King of Connacht
Ailill mac Máta was the king of Connacht and the husband of Medb — the man whose possession of the white-horned bull Finnbennach, the one item in which he exceeded his wife, was the direct cause of the Táin Bó Cúailnge.
Finnbennach had originally been born in Medb’s herd. It transferred itself to Ailill’s because it refused to be owned by a woman. The bull’s decision to move herds on grounds of sex is the war’s ultimate first cause. The greatest cattle-raid in Irish myth began with an animal’s preference.
Ailill held the kingship of Connacht because he met Medb’s requirements: no jealousy, no fear, no meanness. He passed her test and she took him as husband.
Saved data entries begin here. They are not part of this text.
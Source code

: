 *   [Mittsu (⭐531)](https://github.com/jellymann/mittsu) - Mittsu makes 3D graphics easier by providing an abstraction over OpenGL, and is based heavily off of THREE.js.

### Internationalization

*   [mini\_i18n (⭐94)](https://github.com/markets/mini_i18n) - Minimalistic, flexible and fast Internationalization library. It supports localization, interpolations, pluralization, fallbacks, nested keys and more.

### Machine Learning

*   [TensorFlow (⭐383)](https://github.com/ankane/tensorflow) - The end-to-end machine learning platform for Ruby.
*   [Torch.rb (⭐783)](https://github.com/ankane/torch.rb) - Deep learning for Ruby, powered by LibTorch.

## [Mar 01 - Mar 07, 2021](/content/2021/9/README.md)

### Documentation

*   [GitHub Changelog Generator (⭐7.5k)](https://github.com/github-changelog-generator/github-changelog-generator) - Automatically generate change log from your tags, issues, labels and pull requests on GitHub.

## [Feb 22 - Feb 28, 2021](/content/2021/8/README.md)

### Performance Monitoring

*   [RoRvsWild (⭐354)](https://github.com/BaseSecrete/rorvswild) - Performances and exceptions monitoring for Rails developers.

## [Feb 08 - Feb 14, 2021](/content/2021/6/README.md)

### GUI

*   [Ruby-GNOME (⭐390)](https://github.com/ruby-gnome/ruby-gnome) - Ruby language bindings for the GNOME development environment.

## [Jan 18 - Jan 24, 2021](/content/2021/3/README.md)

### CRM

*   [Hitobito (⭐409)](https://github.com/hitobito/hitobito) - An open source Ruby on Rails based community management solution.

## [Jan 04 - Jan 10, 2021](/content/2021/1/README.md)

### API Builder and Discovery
He knew about her affair with Fergus mac Róich during the Táin and did not rage against it — his equanimity was strategic as well as temperamental. Fergus’s generalship was essential to the campaign. A jealous reaction would have cost the war.
He killed Fergus mac Róich after the Táin. In a lake, at night, with a spear thrown in the dark, guided by Medb’s description of the swimming figure. Whether that was jealousy finally breaking through, or a cold calculation that Fergus’s usefulness was finished, the tradition leaves open. It is the one act in his story whose motive cannot be cleanly assigned.
He was a genuine king of considerable ability — neither a cipher for his wife’s ambitions nor a simple follower. He navigated the specific difficulty of being married to the sovereignty goddess of Connacht, which required a particular kind of steadiness. He was steady. It cost him, eventually, in a lake.